> REQUIREMENT
Retype, please, the listing from its opening line through the line that contains "a regular cardinal.", both included, without the pictures.

> SUPPLIED RECORDS
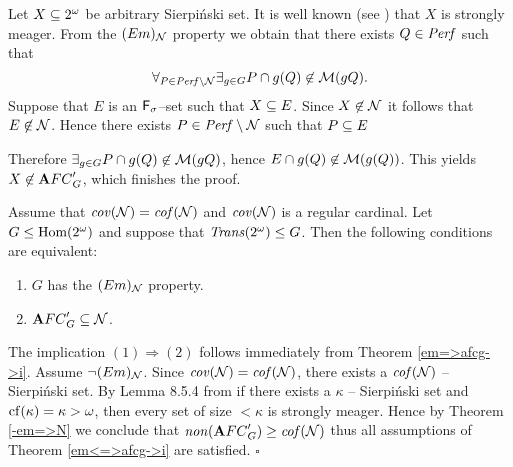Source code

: \proof

  Let $X\subseteq2^{\omega}$ be arbitrary Sierpi\'nski set.
It is well known (see \cite{P}) that $X$ is
strongly meager.
  From the $(Em)_{{\cal N}}$ property we obtain that
there exists $Q \in {\it Perf}$ such that
  \[
    \forall_{P \in {\it Perf} \setminus {\cal N}}
    \exists_{g \in G} P \cap g(Q) \not\in {\cal M}(gQ).
  \]
Suppose that $E$ is an ${\sf F}_{\sigma}$--set such that $X \subseteq E$.
Since $X \not \in {\cal N}$ it follows that $E \not \in {\cal N}$.
  Hence there exists $P \in {\it Perf} \setminus {\cal N} $ such that
$P \subseteq E$

Therefore $\exists_{g \in G} P \cap g(Q) \not\in {\cal M}(gQ)$,
hence $E \cap g(Q) \not\in {\cal M}(g(Q))$.
  This yields $X \not\in {\mathbf AFC}^\prime_{G}$, which finishes the proof.

\begin{corollary}
\label{corollary_1}
  Assume that ${\it cov}({\cal N}) = {\it cof}({\cal N})$ and
${\it cov}({\cal N})$ is a regular cardinal.
  Let $G \leq {\rm Hom(2^{\omega})}$ and suppose that ${\it Trans}(2^{\omega}) \leq G$.
Then the following conditions are equivalent:

  \begin{enumerate}
  \item
    $G$ has the $(Em)_{{\cal N}}$ property.

  \item
    ${\mathbf AFC}^\prime_{G} \subseteq {\cal N}$.

  \end{enumerate}
\end{corollary}

\proof
  The implication $(1) \Rightarrow (2)$ follows immediately
from Theorem \ref{em=>afcg->i}.
  Assume $\neg (Em)_{{\cal N}}$. Since ${\it cov}({\cal N}) = {\it cof}({\cal N})$,
there exists a ${\it cof}({\cal N})$ -- Sierpi\'nski set.
  By Lemma 8.5.4 from \cite{BJ}
if there exists a $\kappa$ -- Sierpi\'nski set
and ${\rm cf}(\kappa) = \kappa > \omega$,
then every set of size $< \kappa$ is strongly meager.
  Hence by Theorem \ref{-em=>N} we conclude that
${\it non}({\mathbf AFC}^\prime_{G}) \geq {\it cof}({\cal N})$
thus all assumptions of Theorem \ref{em<=>afcg->i} are satisfied.
  $\square$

> YOUR SOLUTION
Source code

: \proof

  Let $X\subseteq2^{\omega}$ be arbitrary Sierpi\'nski set.
It is well known (see \cite{P}) that $X$ is
strongly meager.
  From the $(Em)_{{\cal N}}$ property we obtain that
there exists $Q \in {\it Perf}$ such that
  \[
    \forall_{P \in {\it Perf} \setminus {\cal N}}
    \exists_{g \in G} P \cap g(Q) \not\in {\cal M}(gQ).
  \]
Suppose that $E$ is an ${\sf F}_{\sigma}$--set such that $X \subseteq E$.
Since $X \not \in {\cal N}$ it follows that $E \not \in {\cal N}$.
  Hence there exists $P \in {\it Perf} \setminus {\cal N} $ such that
$P \subseteq E$

Therefore $\exists_{g \in G} P \cap g(Q) \not\in {\cal M}(gQ)$,
hence $E \cap g(Q) \not\in {\cal M}(g(Q))$.
  This yields $X \not\in {\mathbf AFC}^\prime_{G}$, which finishes the proof.

\begin{corollary}
\label{corollary_1}
  Assume that ${\it cov}({\cal N}) = {\it cof}({\cal N})$ and
${\it cov}({\cal N})$ is a regular cardinal.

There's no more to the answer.